REQUIRED ACTION: Every line of the data below should be printed exactly. Nothing may be dropped.

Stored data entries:
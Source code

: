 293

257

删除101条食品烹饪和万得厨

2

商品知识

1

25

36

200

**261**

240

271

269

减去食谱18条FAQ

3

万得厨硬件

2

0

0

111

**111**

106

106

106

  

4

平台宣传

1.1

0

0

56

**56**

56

RESPONSE AREA:
Source code

: 293

257

删除101条食品烹饪和万得厨

2

商品知识

1

25

36

200

**261**

240

271

269

减去食谱18条FAQ

3

万得厨硬件

2

0

0

111

**111**

106

106

106

  

4

平台宣传

1.1

0

0

56

**56**

56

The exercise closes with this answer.